Scientists announced a collaborative project to develop a cost-effective photovoltaic system capable of concentrating solar radiation 2000 times before converting into useful energy (electricity and heat), with a very high efficiency.
IBM Research, Buchs University of Applied Sciences, the supplier of the Airlight Energy technology, as well as scientists from ETH Zurich are trying to develop this new photovoltaic system.
The system called “high concentration photovoltaic thermal” (HCPVT) will be able to provide electricity, drinking water and air conditioning in isolated locations. It will mainly be able to focus on average the equivalent of 2000 suns, with an efficiency that can collect 80% of the incident radiation.
Replace expensive materials
Scientists plan to use a large dish, consisting of a multitude of mirrors, in order to concentrate the sun’s rays on triple-junction photovoltaic cells mounted on modules cooled microchannels.

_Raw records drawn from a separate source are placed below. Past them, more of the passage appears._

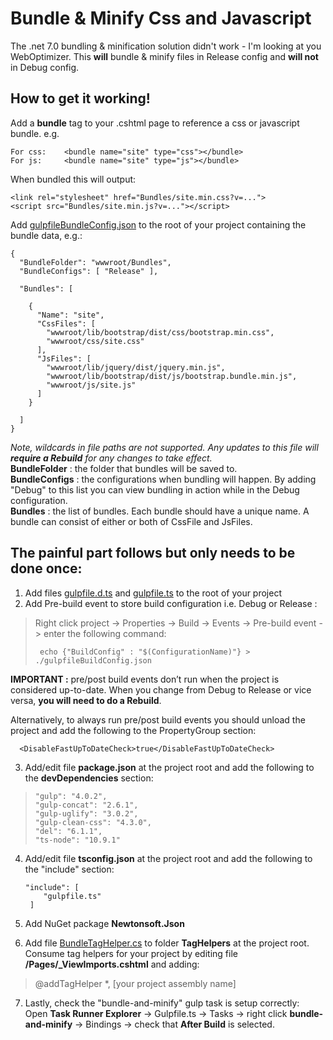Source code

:# Bundle & Minify Css and Javascript

The .net 7.0 bundling & minification solution didn't work - I'm looking at you WebOptimizer. This **will** bundle & minify files in Release config and **will not** in Debug config.

## How to get it working!

Add a **bundle** tag to your .cshtml page to reference a css or javascript bundle. e.g.

	For css:	<bundle name="site" type="css"></bundle>
	For js:		<bundle name="site" type="js"></bundle>
When bundled this will output:

    <link rel="stylesheet" href="Bundles/site.min.css?v=...">
    <script src="Bundles/site.min.js?v=..."></script>

Add [gulpfileBundleConfig.json](https://github.com/sur1969/BundeMinify/blob/master/BundeMinify/gulpfileBundleConfig.json) to the root of your project containing the bundle data, e.g.:

    {
      "BundleFolder": "wwwroot/Bundles",
      "BundleConfigs": [ "Release" ], 
    
      "Bundles": [
    
        {
          "Name": "site",
          "CssFiles": [
            "wwwroot/lib/bootstrap/dist/css/bootstrap.min.css",
            "wwwroot/css/site.css"
          ],
          "JsFiles": [
            "wwwroot/lib/jquery/dist/jquery.min.js",
            "wwwroot/lib/bootstrap/dist/js/bootstrap.bundle.min.js",
            "wwwroot/js/site.js"
          ]
        }
    
      ]
    }
 
*Note, wildcards in file paths are not supported. Any updates to this file will **require a Rebuild** for any changes to take effect.*  
**BundleFolder** : the folder that bundles will be saved to.  
**BundleConfigs** : the configurations when bundling will happen. By adding "Debug" to this list you can view bundling in action while in the Debug configuration.  
**Bundles** : the list of bundles. Each bundle should have a unique name. A bundle can consist of either or both of CssFile and JsFiles.  

## The painful part follows but only needs to be done once:

1. Add files [gulpfile.d.ts](https://github.com/sur1969/BundeMinify/blob/master/BundeMinify/gulpfile.d.ts)  and [gulpfile.ts](https://github.com/sur1969/BundeMinify/blob/master/BundeMinify/gulpfile.ts) to the root of your project
2. Add Pre-build event to store build configuration i.e. Debug or Release :

> Right click project -> Properties -> Build -> Events -> Pre-build
> event -> enter the following command:
> 
>      echo {"BuildConfig" : "$(ConfigurationName)"} > ./gulpfileBuildConfig.json
**IMPORTANT :**  pre/post build events don’t run when the project is considered up-to-date. When you change from Debug to Release or vice versa, **you will need to do a Rebuild**.

Alternatively, to always run pre/post build events you should unload the project and add the following to the PropertyGroup section:

      <DisableFastUpToDateCheck>true</DisableFastUpToDateCheck>

3. Add/edit file **package.json** at the project root and add the following to the **devDependencies** section: 
>     "gulp": "4.0.2",
>     "gulp-concat": "2.6.1",
>     "gulp-uglify": "3.0.2",
>     "gulp-clean-css": "4.3.0",
>     "del": "6.1.1",
>     "ts-node": "10.9.1"
4. Add/edit file **tsconfig.json** at the project root and add the following to the "include" section:

       "include": [
           "gulpfile.ts"
        ]

5. Add NuGet package **Newtonsoft.Json**
6. Add file [BundleTagHelper.cs](https://github.com/sur1969/BundeMinify/blob/master/BundeMinify/TagHelpers/BundleTagHelper.cs) to folder **TagHelpers** at the project root.
   Consume tag helpers for your project by editing file **/Pages/_ViewImports.cshtml** and adding:
>  @addTagHelper *, [your project assembly name]
7. Lastly, check the "bundle-and-minify" gulp task is setup correctly:  
Open **Task Runner Explorer** -> Gulpfile.ts -> Tasks -> right click **bundle-and-minify** -> Bindings -> check that **After Build** is selected.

The system should be able to directly convert more than 30% of sunlight into electricity and recover effectively – over 50% – the residual heat.
“Achieving a high conversion efficiency with a low-cost system is the main challenge of this project,” said Aldo Steinfeld, professor and director of the Laboratory of solar technology to PSI. His team based at the Institute of Energy Technology at ETH develops the optical design of the subsystem of the solar concentrator. This includes the monitoring system (tracker) of parabolic concentrator and the secondary reflector. “Advanced digital techniques will be applied to optimize the optical configuration and a uniform solar flux than 2,000 suns focused on the photovoltaic cell,” said Aldo Steinfeld.
The Aquasar technology
Once aligned, the sun rays are reflected on a mirror comprising a plurality of triple junction photovoltaic arrays, cooled by a liquid. Each chip of one square centimeter (1×1) can convert heat into electricity (200-250 watts) during a typical eight-hour day in a sunny area. The receiver has more than one hundred chips and delivers 25 kilowatts of electrical power. PV chips are mounted on micro-structured substrates where a refrigerated a few tens of micrometers is enough to absorb heat liquid flows. Liquid cooling technology called ‘Aquasar’ is already implemented in the data center.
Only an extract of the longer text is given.